(Records from a data source)
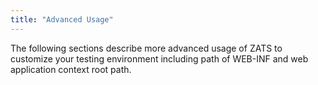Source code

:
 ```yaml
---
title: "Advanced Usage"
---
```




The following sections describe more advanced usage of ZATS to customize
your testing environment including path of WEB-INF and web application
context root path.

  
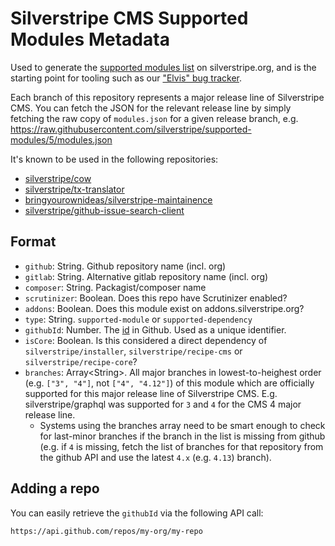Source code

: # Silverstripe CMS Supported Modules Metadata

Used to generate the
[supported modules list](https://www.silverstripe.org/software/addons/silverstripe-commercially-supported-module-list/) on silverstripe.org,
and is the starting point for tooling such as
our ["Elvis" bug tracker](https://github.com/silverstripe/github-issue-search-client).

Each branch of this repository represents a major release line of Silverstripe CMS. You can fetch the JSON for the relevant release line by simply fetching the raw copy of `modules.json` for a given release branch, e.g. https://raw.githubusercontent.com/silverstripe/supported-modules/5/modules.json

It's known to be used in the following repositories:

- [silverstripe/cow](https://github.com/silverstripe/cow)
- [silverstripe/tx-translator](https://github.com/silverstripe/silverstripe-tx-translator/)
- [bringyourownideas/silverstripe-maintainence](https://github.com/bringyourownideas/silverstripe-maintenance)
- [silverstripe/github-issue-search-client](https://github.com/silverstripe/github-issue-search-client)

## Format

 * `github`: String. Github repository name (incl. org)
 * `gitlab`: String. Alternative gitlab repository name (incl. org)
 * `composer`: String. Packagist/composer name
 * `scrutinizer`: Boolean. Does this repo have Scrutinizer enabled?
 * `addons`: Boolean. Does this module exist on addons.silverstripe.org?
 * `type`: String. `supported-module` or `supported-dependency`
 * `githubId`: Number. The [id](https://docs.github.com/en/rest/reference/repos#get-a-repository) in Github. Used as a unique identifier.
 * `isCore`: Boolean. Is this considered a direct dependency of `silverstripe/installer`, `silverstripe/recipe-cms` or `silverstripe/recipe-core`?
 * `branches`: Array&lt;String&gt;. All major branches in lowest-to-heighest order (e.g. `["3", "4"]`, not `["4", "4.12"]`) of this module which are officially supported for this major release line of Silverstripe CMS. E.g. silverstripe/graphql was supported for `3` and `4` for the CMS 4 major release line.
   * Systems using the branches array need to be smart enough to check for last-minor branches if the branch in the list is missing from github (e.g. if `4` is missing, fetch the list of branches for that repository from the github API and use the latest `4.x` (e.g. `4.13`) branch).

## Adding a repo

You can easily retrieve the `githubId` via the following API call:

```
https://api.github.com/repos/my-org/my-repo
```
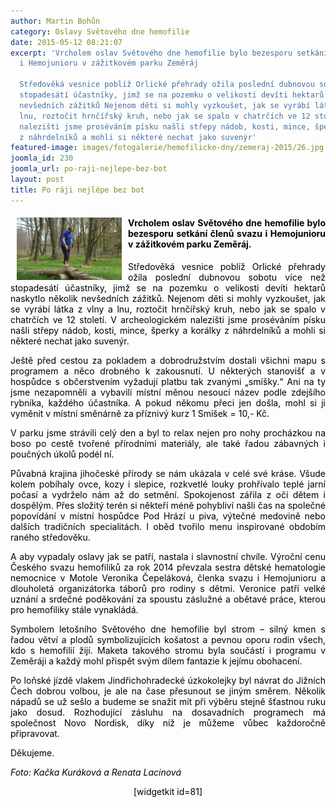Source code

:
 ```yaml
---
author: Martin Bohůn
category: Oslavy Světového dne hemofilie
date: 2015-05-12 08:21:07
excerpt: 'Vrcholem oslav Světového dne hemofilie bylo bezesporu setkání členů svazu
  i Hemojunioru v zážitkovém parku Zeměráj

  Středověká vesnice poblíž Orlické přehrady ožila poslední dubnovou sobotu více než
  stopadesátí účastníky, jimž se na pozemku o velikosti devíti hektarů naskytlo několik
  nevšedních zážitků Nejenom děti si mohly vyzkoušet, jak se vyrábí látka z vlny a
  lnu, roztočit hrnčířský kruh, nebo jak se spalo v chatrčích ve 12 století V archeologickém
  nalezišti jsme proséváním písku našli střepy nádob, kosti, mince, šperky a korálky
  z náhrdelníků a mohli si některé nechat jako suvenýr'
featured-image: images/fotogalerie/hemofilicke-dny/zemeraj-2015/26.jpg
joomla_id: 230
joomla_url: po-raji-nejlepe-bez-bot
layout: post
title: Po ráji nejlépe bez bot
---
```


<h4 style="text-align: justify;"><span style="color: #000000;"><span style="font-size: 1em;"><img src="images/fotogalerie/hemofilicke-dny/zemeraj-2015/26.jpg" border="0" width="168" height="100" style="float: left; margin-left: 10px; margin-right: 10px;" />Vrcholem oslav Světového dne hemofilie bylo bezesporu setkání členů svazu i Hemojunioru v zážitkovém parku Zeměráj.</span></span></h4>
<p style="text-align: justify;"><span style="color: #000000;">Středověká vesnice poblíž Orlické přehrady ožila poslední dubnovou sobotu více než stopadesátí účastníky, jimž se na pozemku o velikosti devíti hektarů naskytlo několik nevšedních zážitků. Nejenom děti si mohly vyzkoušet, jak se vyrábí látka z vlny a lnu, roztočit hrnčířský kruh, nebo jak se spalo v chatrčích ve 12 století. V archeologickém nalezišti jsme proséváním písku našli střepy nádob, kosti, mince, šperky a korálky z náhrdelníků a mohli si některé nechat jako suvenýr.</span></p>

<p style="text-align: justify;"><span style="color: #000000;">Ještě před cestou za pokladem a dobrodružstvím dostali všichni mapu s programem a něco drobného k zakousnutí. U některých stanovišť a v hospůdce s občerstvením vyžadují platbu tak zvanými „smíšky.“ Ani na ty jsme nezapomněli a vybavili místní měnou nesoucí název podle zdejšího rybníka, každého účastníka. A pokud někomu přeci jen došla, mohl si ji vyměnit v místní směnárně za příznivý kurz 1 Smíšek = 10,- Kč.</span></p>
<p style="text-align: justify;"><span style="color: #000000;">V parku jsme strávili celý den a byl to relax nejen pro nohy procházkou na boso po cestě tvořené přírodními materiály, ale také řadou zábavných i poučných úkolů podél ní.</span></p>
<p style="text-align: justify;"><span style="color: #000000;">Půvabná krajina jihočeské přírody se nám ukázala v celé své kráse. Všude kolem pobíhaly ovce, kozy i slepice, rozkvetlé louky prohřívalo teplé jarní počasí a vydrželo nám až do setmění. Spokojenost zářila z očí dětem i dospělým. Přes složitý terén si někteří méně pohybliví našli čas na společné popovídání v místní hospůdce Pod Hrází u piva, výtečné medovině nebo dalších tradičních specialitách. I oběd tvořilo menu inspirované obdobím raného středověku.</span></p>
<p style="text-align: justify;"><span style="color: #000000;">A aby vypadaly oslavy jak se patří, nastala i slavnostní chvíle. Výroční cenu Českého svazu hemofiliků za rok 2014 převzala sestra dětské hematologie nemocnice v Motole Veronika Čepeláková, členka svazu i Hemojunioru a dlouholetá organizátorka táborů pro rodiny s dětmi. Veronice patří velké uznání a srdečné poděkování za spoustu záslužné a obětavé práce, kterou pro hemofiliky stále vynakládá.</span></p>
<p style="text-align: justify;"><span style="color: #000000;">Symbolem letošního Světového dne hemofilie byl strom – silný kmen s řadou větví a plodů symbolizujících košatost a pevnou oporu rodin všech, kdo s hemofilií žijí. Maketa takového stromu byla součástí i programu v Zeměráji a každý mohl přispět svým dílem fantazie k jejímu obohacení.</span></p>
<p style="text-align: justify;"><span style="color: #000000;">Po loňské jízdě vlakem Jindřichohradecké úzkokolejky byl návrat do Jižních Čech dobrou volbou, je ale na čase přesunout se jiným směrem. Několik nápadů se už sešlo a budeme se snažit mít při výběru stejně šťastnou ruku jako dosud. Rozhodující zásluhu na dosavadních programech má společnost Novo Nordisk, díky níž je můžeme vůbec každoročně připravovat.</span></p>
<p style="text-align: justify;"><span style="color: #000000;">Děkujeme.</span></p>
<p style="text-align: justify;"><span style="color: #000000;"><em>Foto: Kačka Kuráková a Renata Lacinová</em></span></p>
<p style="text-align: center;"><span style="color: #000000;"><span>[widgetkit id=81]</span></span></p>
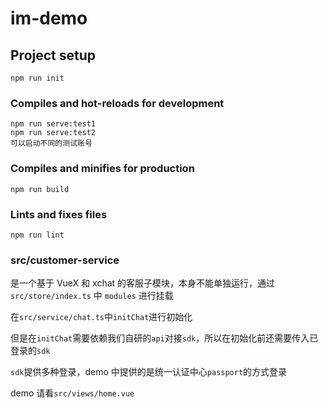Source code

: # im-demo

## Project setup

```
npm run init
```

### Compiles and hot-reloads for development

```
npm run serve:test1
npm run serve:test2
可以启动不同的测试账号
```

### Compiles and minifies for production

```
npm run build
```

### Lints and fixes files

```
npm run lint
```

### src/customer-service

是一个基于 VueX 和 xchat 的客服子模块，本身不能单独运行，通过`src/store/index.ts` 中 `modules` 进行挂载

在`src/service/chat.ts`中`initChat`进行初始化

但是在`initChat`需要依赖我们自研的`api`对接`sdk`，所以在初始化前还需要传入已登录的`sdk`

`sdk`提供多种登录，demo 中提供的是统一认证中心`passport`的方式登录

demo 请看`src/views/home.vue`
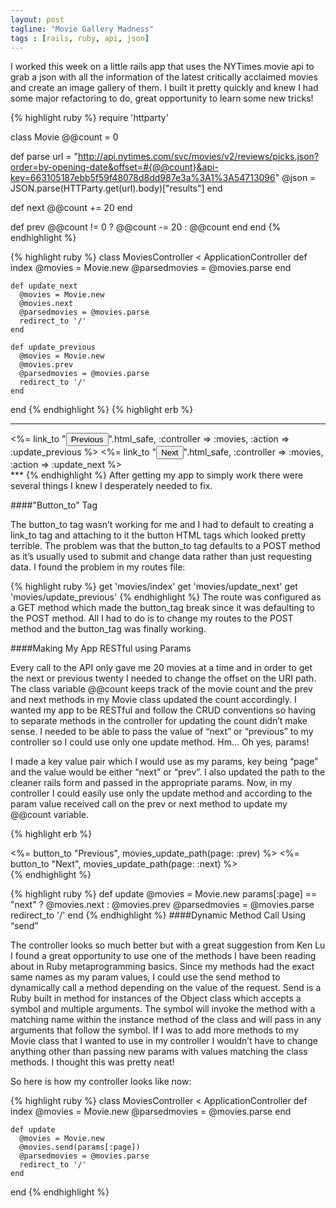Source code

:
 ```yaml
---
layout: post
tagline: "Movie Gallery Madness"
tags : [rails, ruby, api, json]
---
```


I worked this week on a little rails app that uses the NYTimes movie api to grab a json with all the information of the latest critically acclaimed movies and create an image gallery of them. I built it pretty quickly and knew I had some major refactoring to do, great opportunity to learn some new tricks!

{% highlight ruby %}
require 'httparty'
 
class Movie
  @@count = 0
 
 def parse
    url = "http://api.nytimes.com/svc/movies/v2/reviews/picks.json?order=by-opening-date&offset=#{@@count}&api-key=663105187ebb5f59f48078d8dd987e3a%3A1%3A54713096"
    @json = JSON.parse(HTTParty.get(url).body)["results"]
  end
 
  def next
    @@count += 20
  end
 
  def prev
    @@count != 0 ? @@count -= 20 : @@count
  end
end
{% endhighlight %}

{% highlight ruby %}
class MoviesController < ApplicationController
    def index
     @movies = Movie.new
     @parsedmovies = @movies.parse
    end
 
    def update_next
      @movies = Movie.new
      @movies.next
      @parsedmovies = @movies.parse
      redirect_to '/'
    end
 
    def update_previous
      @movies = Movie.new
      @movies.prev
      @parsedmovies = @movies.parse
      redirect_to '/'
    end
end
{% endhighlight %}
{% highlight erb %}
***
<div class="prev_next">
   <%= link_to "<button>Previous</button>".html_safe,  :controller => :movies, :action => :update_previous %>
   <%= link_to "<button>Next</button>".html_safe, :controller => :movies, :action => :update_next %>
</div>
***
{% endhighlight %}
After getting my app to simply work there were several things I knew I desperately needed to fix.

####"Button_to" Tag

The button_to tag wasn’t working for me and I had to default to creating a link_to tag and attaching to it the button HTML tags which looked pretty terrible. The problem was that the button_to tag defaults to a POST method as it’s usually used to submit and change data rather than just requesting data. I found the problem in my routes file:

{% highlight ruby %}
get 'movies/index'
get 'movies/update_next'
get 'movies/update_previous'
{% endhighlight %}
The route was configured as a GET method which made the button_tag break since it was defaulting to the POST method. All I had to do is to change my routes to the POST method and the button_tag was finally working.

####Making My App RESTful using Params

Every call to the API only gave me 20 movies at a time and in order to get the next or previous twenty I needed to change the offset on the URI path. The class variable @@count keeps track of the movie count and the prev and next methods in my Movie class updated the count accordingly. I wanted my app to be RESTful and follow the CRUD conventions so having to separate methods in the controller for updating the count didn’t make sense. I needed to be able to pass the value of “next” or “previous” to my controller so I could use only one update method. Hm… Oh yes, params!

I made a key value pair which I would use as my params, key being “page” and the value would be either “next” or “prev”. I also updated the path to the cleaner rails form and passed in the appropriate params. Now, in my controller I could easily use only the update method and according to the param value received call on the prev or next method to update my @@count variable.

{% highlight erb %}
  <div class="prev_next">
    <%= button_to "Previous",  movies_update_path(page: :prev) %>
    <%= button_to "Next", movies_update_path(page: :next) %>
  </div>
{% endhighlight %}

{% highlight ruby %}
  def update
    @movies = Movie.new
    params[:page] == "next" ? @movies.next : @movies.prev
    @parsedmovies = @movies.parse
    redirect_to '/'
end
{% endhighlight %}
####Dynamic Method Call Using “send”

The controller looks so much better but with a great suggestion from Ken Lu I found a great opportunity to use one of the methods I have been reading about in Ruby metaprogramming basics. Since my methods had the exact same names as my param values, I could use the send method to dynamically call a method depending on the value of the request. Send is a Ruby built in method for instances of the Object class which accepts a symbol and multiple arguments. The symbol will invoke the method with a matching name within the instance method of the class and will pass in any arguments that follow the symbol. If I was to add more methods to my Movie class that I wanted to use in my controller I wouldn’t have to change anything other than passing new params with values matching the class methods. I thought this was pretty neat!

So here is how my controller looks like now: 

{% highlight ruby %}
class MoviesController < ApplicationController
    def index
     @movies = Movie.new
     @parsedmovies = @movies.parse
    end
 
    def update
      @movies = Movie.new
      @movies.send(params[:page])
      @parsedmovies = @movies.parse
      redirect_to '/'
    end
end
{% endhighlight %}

• **EXERCISE INSTRUCTIONS**
Nothing but the lines from the one with "So here is how" to the last line of the data should appear in the answer, each exactly as it stands.

• **THE COMPLETED TASK**
So here is how my controller looks like now: 

{% highlight ruby %}
class MoviesController < ApplicationController
    def index
     @movies = Movie.new
     @parsedmovies = @movies.parse
    end
 
    def update
      @movies = Movie.new
      @movies.send(params[:page])
      @parsedmovies = @movies.parse
      redirect_to '/'
    end
end
{% endhighlight %}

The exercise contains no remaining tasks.